Researchers tackle toxic grain at feed centre

Researchers at the University of Saskatchewan’s agriculture college have teamed up with the Global Institute for Food Security to look for ways to remove harmful mycotoxins from grain samples.

Tom Scott, research chair in feed processing at the U of S, said the institute will contribute $1.5 million to a project aimed at identifying and removing mycotoxins caused by fusarium damaged kernels and ergot.

Commercial grain that contains mycotoxins must be blended off to ensure that levels fall below levels established by grain industry regulators.

The new research will take a new approach to dealing with toxic grain.

Instead of blending off infected grains, researchers will explore the possibility of removing them, kernel by kernel, using near infrared spectrometry and other technology.

The Canadian Feed Research Centre, a university-owned facility at North Battleford, Sask., has equipment capable of analyzing grain on a kernel by kernel basis.

The BoMill seed sorter can sort as many as 20,000 seeds per second using near infrared technology.

The machine has already been used on a test basis at the North Battleford facility and will be permanently installed later this year.

The $400,000 machine can analyze every seed in a sample according to moisture content, crude protein, starch profile, mineral content, bread making quality and malting quality.

Seeds that pass through the machine can be analyzed and divided into as many as three seed lots at a rate of three tonnes per hour.


If the application proves successful, the project could have significant implications for Canada’s grain and livestock feed industries, which handle hundreds of tonnes of ergot and fusarium infected grain a year.

“During fusarium infection in the field, the disease attacks specific kernels and stops protein deposition or lowers protein deposition in those kernels,” said Scott.

“So those kernels that come out infected with fusarium are the kernels that are potentially producing mycotoxins.

“The seed sorter that we have … uses near infrared spectrometry to estimate crude protein of individual kernels of wheat, barley and durum.”

Scott said preliminary studies suggest removing 10 to 20 percent of the lowest protein kernels will result in samples that fall below established mycotoxin thresholds.

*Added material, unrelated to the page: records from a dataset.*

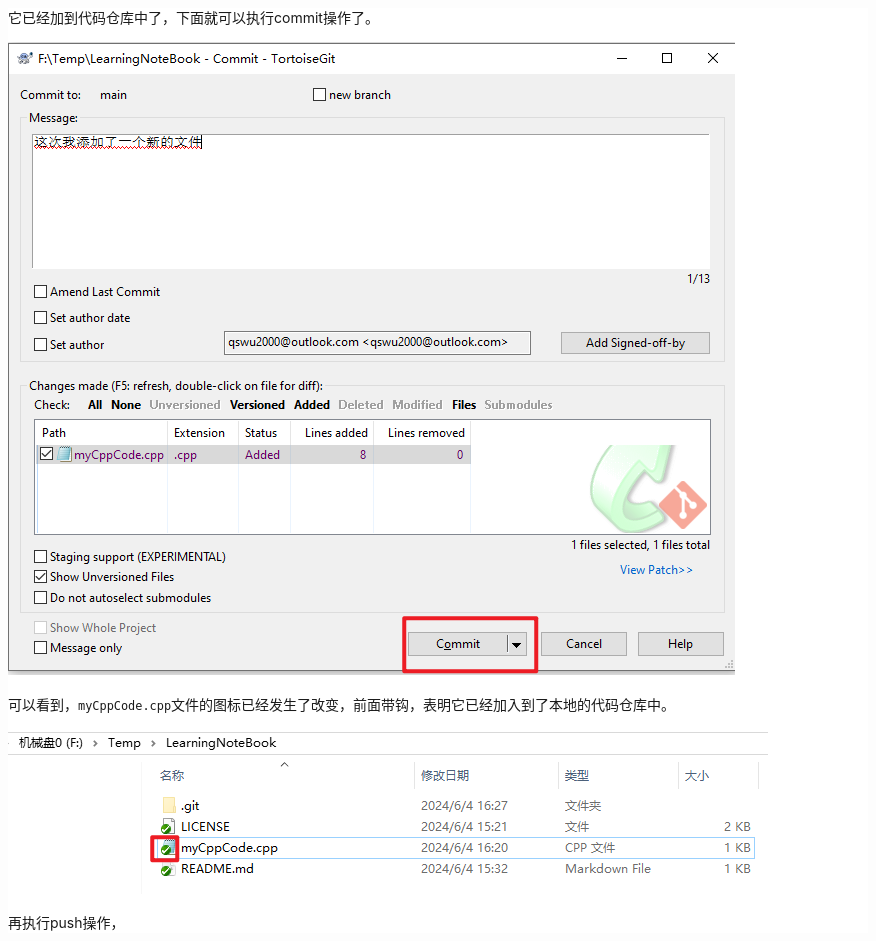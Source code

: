 它已经加到代码仓库中了，下面就可以执行commit操作了。


![](%E9%99%84%E4%BB%B6/a7946d5752595e0ee278304562451304_MD5.png)

可以看到，`myCppCode.cpp`文件的图标已经发生了改变，前面带钩，表明它已经加入到了本地的代码仓库中。

![](%E9%99%84%E4%BB%B6/171e9a590ffba45117fa9a0218d72f61_MD5.png)

再执行push操作，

Additional research will be conducted using colour sorters and another newly patented fusarium technology that was developed in Winnipeg.

The research centre in North Battleford is nearing completion and is hoped to be fully operational later this year.

It will conduct research that enhances the nutritional value of bulk feed stocks such as cereal grains, canola meal, pea hulls and dried distillers grain.


Its equipment will include hammer mills, roller mills, flakers, screening machines, mixers, cooking and conditioning equipment, extruders, pelleters and vacuum coaters, which allow researchers to use complex processing techniques and optimize the nutritional components found in raw feed stocks.

Other research to be conducted at the facility will look at improving the porosity of livestock pellets, using steam flaked peas in dairy rations and enhancing the consistency of feeds such as DDGs and canola meal, whose quality and nutritional characteristics can vary significantly from one batch to the next.

Scott said the completed plant will be a world-class facility capable of conducting complex feed research.

The centre also includes an industrial scale processing line that can produce commercial quantities of processed feed that were formulated and tested on a research scale.

“We have one of the plants worldwide that I’m aware of that has the capacity to take research from the pilot scale to the industrial scale,” Scott said.

“That is a very unique feature … because there’s always been concerns that research that’s conducted on smaller equipment … doesn’t necessarily apply when it’s done in a commercial setting. I’ve never been in a more complex facility.… It’s all about being able to formulate diets consistently and accurately.”

Public investment in the centre was originally estimated at $13.3 million, but construction of the plant and installation of equipment will come in over budget, Scott said.